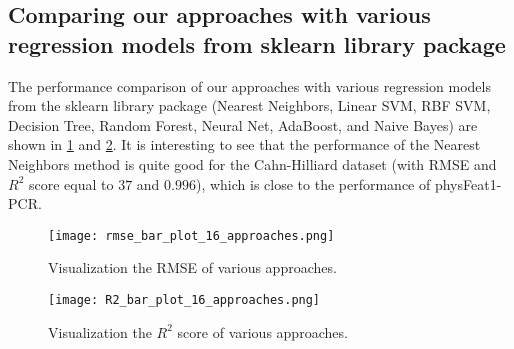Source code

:\documentclass[11pt, authoryear]{elsarticle}
\renewcommand\textcolor[2]{#2}
\begin{document}
\begin{appendix}
		\section{Comparing our approaches with various regression models from sklearn library package}
		\label{appendix:compare_sklearn}
		\textcolor{red}{
			The performance comparison of our approaches with various regression models from the sklearn library package (Nearest Neighbors, Linear SVM, RBF SVM, Decision Tree, Random Forest, Neural Net, AdaBoost, and Naive Bayes) are shown in \cref{fig:compare_sklearn_rmse} and \cref{fig:compare_sklearn_R2}. It is interesting to see that the performance of the Nearest Neighbors method is quite good for the Cahn-Hilliard dataset (with \gls{RMSE} and $R^2$ score equal to $37$ and $0.996$), which is close to the performance of physFeat1-PCR.
		}
		\begin{figure}
			\centering
			\texttt{[image: rmse\_bar\_plot\_16\_approaches.png]}
			\caption[]{Visualization the \gls{RMSE} of various approaches.}	
			\label{fig:compare_sklearn_rmse}
		\end{figure}
		\begin{figure}
			\centering
			\texttt{[image: R2\_bar\_plot\_16\_approaches.png]}
			\caption[]{Visualization the $R^2$ score of various approaches.}	
			\label{fig:compare_sklearn_R2}
		\end{figure}
		

\end{appendix}
\end{document}
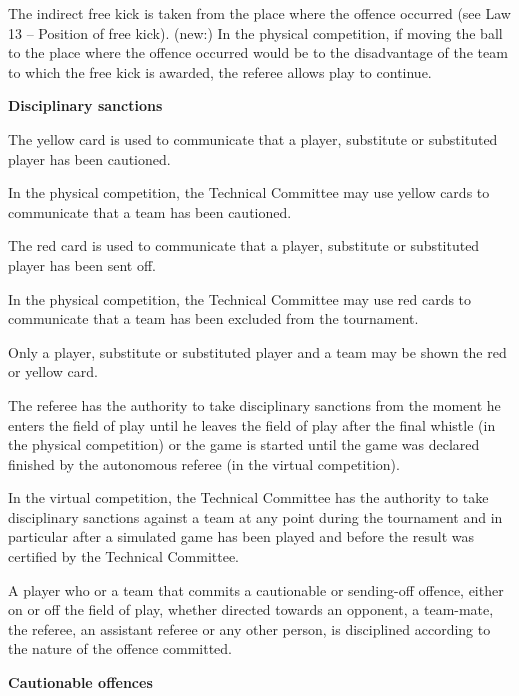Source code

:   \bigskip


The indirect free kick is taken from the place where the offence occurred (see Law 13 -- Position of free kick).
(new:) In the physical competition, if moving the ball to the place where the offence occurred would be to the disadvantage of the team to which the free kick is awarded, the referee allows play to continue.

\bigskip

{\bfseries Disciplinary sanctions}

\headlinebox

The yellow card is used to communicate that a player, substitute or substituted player has been cautioned.

In the physical competition, the Technical Committee may use yellow cards to communicate that a team has been cautioned.

\bigskip

The red card is used to communicate that a player, substitute or substituted player has been sent off.

In the physical competition, the Technical Committee may use red cards to communicate that a team has been excluded from the tournament.

\bigskip

Only a player, substitute or substituted player and a team may be shown the red or yellow card.

\bigskip

The referee has the authority to take disciplinary sanctions from the moment he enters the field of play until he leaves the field of play after the final whistle (in the physical competition)
or the game is started until the game was declared finished by the autonomous referee (in the virtual competition).

In the virtual competition, the Technical Committee has the authority to take disciplinary sanctions against a team at any point during the tournament and in particular after a simulated game has been played and before the result was certified by the Technical Committee.

\bigskip

A player who or a team that commits a cautionable or sending-off offence, either on or off the field of play, whether directed towards an opponent, a team-mate, the referee, an assistant referee or any other person, is disciplined according to the nature of the offence committed.

\bigskip

{\bfseries Cautionable offences }

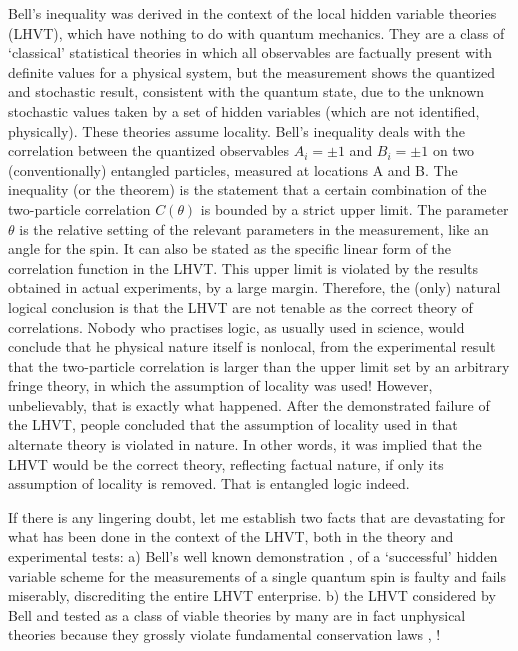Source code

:Bell's inequality \cite{chap14-key12} was derived in the context of the local hidden variable theories
(LHVT), which have nothing to do with quantum mechanics. They are a class of `classical'
statistical theories in which all observables are factually present with definite values for a
physical system, but the measurement shows the quantized and stochastic result, consistent
with the quantum state, due to the unknown stochastic values taken by a set of hidden variables (which are not identified, physically). These theories assume locality. Bell's inequality deals with the correlation between the quantized observables $A_i = \pm 1$ and $B_i = \pm 1$ on two (conventionally)
entangled particles, measured at locations A and B. The inequality (or the theorem) is the
statement that a certain combination of the two-particle correlation $C (\theta)$ is bounded by a
strict upper limit. The parameter $\theta$ is the relative setting of the relevant parameters in the
measurement, like an angle for the spin. It can also be stated as the specific linear
form of the correlation function in the LHVT. This upper limit is violated by the results
obtained in actual experiments, by a large margin. Therefore, the (only) natural logical
conclusion is that the LHVT are not tenable as the correct theory of correlations. Nobody who practises
logic, as usually used in science, would conclude that he physical nature itself is nonlocal, from
the experimental result that the two-particle correlation is larger than the upper limit set
by an arbitrary fringe theory, in which the assumption of locality was used! However, 
unbelievably, that is exactly what happened. After the demonstrated failure of the LHVT,
people concluded that the assumption of locality used in that alternate theory is violated in nature. In
other words, it was implied that the LHVT would be the correct theory, reflecting factual nature, if only its
assumption of locality is removed. That is entangled logic indeed.

If there is any lingering doubt, let me establish two facts that are devastating for what
has been done in the context of the LHVT, both in the theory and experimental tests: a)
Bell's well known demonstration \cite{chap14-key12}, \cite{chap14-key13} of a `successful' hidden variable scheme for the
measurements of a single quantum spin is faulty and fails miserably, discrediting the entire
LHVT enterprise. b) the LHVT considered by Bell and tested as a class of viable theories by many
are in fact unphysical theories because they grossly violate fundamental conservation laws
\cite{chap14-key14}, \cite{chap14-key15}!
\bigskip

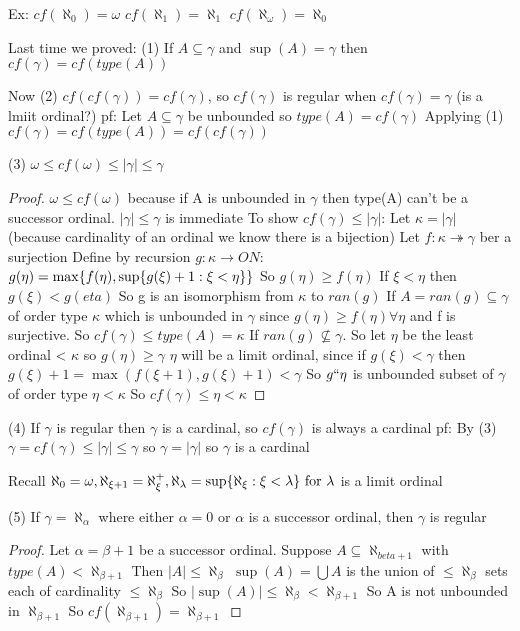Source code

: Ex: $cf(\aleph_0) = \omega$
$cf(\aleph_1) = \aleph_1$
$cf(\aleph_\omega)=\aleph_0$

Last time we proved:
(1) If $A \subseteq \gamma$ and $\sup(A) = \gamma$ then $cf(\gamma) = cf(type(A))$

Now
(2) $cf(cf(\gamma)) = cf(\gamma)$, so $cf(\gamma)$ is regular when $cf(\gamma) = \gamma$ (is a lmiit ordinal?)
pf:
    Let $A \subseteq \gamma$ be unbounded so $type(A) = cf(\gamma)$
    Applying (1) $cf(\gamma) = cf(type(A)) = cf(cf(\gamma))$


(3) $\omega \leq cf(\omega) \leq |\gamma| \leq \gamma$
\begin{proof}
    $\omega \leq cf(\omega)$ because if A is unbounded in $\gamma$ then type(A) can't be a successor ordinal.
    $|\gamma| \leq \gamma$ is immediate
    To show $cf(\gamma) \leq |\gamma|$:
    Let $\kappa = |\gamma|$ (because cardinality of an ordinal we know there is a bijection)
    Let $f: \kappa \twoheadrightarrow \gamma$ ber a surjection
    Define by recursion $g : \kappa \rightarrow ON$:
    $g(\eta) = \max\{f(\eta), \sup\{g(\xi) + 1 : \xi < \eta\}\}$
    So $g(\eta) \geq f(\eta)$
    If $\xi < \eta$ then $g(\xi) < g(eta)$
    So g is an isomorphism from $\kappa$ to $ran(g)$
    If $A = ran(g) \subseteq \gamma$ of order type $\kappa$ which is unbounded in $\gamma$ since $g(\eta) \geq f(\eta) \forall \eta$ and f is surjective.
    So $cf(\gamma) \leq type(A) = \kappa$
    If $ran(g) \nsubseteq \gamma$.
    So let $\eta$ be the least ordinal < $\kappa$ so $g(\eta) \geq \gamma$
    $\eta$ will be a limit ordinal, since if $g(\xi) < \gamma$ then $g(\xi) + 1 = \max(f(\xi+1), g(\xi)+1) < \gamma$
    So $g``\eta$ is unbounded subset of $\gamma$ of order type $\eta < \kappa$
    So $cf(\gamma) \leq \eta < \kappa$

\end{proof}

(4) If $\gamma$ is regular then $\gamma$ is a cardinal, so $cf(\gamma)$ is always a cardinal
pf:
    By (3) $\gamma = cf(\gamma) \leq |\gamma| \leq \gamma$ so $\gamma = |\gamma|$ so $\gamma$ is a cardinal

Recall $\aleph_0 = \omega, \aleph_{\xi + 1} = \aleph_\xi^+, \aleph_\lambda = \sup\{\aleph_\xi : \xi < \lambda\} \text{ for } \lambda$  is a limit ordinal

(5) If $\gamma = \aleph_\alpha$ where either $\alpha = 0$ or $\alpha$ is a successor ordinal, then $\gamma$ is regular
\begin{proof}
    Let $\alpha = \beta + 1$ be a successor ordinal.
    Suppose $A \subseteq \aleph_{beta+1} $ with $type(A) < \aleph_{\beta + 1}$
    Then $|A| \leq \aleph_\beta$
    $\sup(A) = \bigcup A$ is the union of $\leq \aleph_\beta$ sets each of cardinality $\leq \aleph_\beta$
    So $|\sup(A)| \leq \aleph_\beta < \aleph_{\beta+1}$
    So A is not unbounded in $\aleph_{\beta + 1}$
    So $cf(\aleph_{\beta + 1}) = \aleph_{\beta + 1}$
\end{proof}

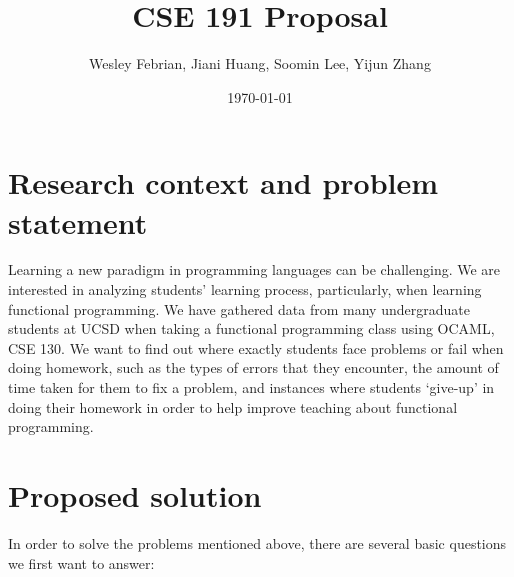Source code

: \documentclass[dvips,12pt]{article}
\begin{document}

\title{\textbf{CSE 191 Proposal}}
\author{Wesley Febrian, Jiani Huang, Soomin Lee, Yijun Zhang}
\date{\today}



\maketitle


\section{Research context and problem statement}

Learning a new paradigm in programming languages can be challenging. We are interested in analyzing students’ learning process, particularly, when learning functional programming. We have gathered data from many undergraduate students at UCSD when taking a functional programming class using OCAML, CSE 130. We want to find out where exactly students face problems or fail when doing homework, such as the types of errors that they encounter, the amount of time taken for them to fix a problem, and instances where students ‘give-up’ in doing their homework in order to help improve teaching about functional programming.


\section{Proposed solution}

In order to solve the problems mentioned above, there are several basic questions we first want to answer: 
\end{document}
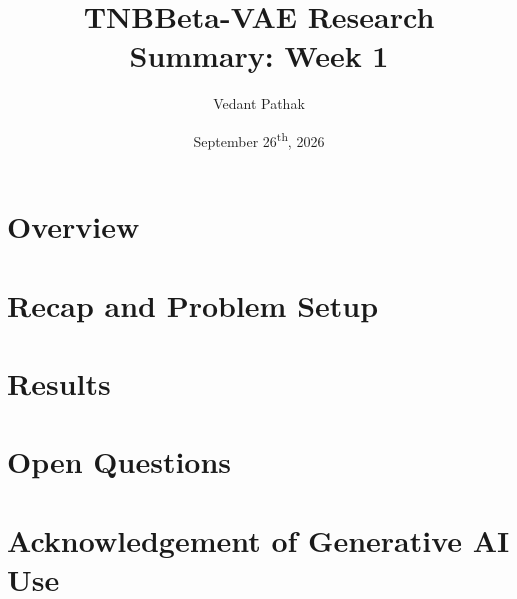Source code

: \documentclass[12pt]{article}
\title{TNBBeta-VAE Research Summary: Week 1}
\author[1]{Vedant Pathak}
\affil[1]{Department of Statistics, University of Chicago}
\date{September 26\textsuperscript{th}, 2026}
\begin{document}
\maketitle

\section{Overview}


\section{Recap and Problem Setup}


\section{Results}
\label{sec:results}


\section{Open Questions}


\section*{Acknowledgement of Generative AI Use}




\end{document}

......

• [DIRECTIONS FOR THIS TASK]:
What is needed is how many lines of the listing include the string "documentclass", given as a bare number.

• [ANSWER AREA]:
3